The report says the region is in line to receive $10 billion in the form of 123 construction projects. That money is split, $3.3billion largely going to Dunedin city and $6.4 billion to inland Otago.
The majority of the latter spend is made up of private or commercial investments, which the study warned were more likely to be delayed or cancelled if market conditions worsened.
While unlikely, the report uses the example that if 14 hotel projects across Otago were to be stopped, that would lead to the loss of 1000 trades jobs — the equivalent of the number who would be working on the hospital rebuild at its height.
The study describes the shortage of suitable accommodation to buy or rent as a barrier to the Otago region getting the workers it needs, and lays out several possible solutions.
Among them is using existing empty buildings or buildings that were built for other purposes such as Cherry Farm Hospital or Holy Cross, in Mosgiel.

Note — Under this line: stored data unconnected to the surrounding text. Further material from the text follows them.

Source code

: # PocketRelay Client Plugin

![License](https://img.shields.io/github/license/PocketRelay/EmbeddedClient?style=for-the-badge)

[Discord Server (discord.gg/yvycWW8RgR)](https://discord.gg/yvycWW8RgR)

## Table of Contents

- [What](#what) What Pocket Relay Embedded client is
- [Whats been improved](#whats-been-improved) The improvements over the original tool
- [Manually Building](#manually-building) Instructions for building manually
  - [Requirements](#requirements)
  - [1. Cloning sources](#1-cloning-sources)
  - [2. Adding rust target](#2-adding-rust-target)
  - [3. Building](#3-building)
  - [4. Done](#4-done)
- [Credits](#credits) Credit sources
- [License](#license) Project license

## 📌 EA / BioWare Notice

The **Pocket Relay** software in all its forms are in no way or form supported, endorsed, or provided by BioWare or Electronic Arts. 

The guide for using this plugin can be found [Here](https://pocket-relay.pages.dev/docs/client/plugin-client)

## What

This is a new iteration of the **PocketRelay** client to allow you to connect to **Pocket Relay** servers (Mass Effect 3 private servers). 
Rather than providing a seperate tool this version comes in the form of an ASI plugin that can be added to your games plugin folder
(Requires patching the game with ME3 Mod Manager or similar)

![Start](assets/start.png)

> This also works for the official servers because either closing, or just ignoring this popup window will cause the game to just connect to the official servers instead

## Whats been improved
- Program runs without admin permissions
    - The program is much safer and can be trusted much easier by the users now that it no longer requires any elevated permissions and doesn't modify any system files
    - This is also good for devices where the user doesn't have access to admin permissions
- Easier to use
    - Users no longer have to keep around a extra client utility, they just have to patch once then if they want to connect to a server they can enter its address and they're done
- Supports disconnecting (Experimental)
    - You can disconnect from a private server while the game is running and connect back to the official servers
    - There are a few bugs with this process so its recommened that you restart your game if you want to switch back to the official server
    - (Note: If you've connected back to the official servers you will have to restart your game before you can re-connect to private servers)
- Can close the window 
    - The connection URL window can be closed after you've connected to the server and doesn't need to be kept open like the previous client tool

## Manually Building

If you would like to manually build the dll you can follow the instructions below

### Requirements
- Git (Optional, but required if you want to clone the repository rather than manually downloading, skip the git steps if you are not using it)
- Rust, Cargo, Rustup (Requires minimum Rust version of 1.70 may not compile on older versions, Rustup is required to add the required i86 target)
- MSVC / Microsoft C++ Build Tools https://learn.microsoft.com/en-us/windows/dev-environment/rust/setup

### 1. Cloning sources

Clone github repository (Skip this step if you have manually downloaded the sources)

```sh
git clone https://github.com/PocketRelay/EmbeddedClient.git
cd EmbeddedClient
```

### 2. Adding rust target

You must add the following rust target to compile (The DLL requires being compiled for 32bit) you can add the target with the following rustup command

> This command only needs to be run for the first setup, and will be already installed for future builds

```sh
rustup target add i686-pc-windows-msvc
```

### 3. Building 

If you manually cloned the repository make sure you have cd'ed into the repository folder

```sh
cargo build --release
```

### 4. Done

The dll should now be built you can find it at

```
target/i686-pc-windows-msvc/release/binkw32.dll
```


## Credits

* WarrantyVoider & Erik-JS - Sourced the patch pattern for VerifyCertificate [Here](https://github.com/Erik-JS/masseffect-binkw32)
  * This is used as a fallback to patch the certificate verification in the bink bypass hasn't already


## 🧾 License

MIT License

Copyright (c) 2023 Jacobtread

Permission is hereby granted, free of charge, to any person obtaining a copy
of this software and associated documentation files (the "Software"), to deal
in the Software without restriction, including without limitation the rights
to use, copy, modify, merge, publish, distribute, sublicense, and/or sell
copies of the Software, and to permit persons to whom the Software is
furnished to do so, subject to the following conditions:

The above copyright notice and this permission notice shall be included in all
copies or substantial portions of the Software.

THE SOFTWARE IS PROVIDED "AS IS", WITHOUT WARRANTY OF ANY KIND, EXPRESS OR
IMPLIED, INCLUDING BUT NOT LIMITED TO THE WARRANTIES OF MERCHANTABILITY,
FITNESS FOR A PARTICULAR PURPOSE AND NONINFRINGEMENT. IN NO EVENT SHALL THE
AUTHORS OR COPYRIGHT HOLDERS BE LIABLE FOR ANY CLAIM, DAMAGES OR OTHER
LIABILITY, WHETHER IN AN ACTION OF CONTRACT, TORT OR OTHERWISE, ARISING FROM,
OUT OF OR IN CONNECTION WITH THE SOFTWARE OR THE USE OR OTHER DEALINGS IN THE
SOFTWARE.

Workers’ villages such as those built for housing workers who were part of the Christchurch and Kaikoura earthquake rebuilds were an option but needed to be well managed with the aid of support agencies because they could intensify issues such as drug use, crime and domestic violence, the report said.
Another option touted for Dunedin is building a hall of residence that could be handed over to the university or polytechnic to be used as student accommodation after the build.
For inland Otago, an Airbnb-style rental system for vacant holiday homes and the renting-out of spare rooms was suggested as a solution there.
Dunedin Mayor Aaron Hawkins said the city was not in a position to reject any accommodation ideas out of hand.
However, any accommodation set up for temporary workers should eventually be able to be used as permanent housing — "rather than putting up a temporary container village that offers very little in terms of fixing the housing need in the longer term".
Enterprise Dunedin director John Christie said in the post-Covid environment there might be some accommodation providers lacking in tourists who might be able to offer longer-term options to construction workers.
He said one of the functions of the study was to give a signal to businesses in the relevant industries about what the major projects were and the types of skills that would be required.
"There could well be developers and others out there looking at smaller projects, and this gives them a chance to see whether or not they could fill in those gaps ... or be able to do their projects outside of some of these major ones being undertaken."
Otago Property Investors Association president Kathryn Seque said she was supportive of either central or local government building something such as a hall of residence for people working on the hospital rebuild.
"If they can build that for the hospital workers so they don’t displace a whole lot of Dunedinites then that would be an amazing idea, especially if the university can get use of it afterwards."
The study also recommends the Otago councils and other stakeholders establish and maintain a regional group focusing on construction workforce needs in the region, build on connections made during the making of the report and include anyone interested in the sector’s workforce.
It also says there is an immediate need for projects that help workers to pivot into skills that are needed or a scheme that contracts staff out to major horizontal and vertical construction projects.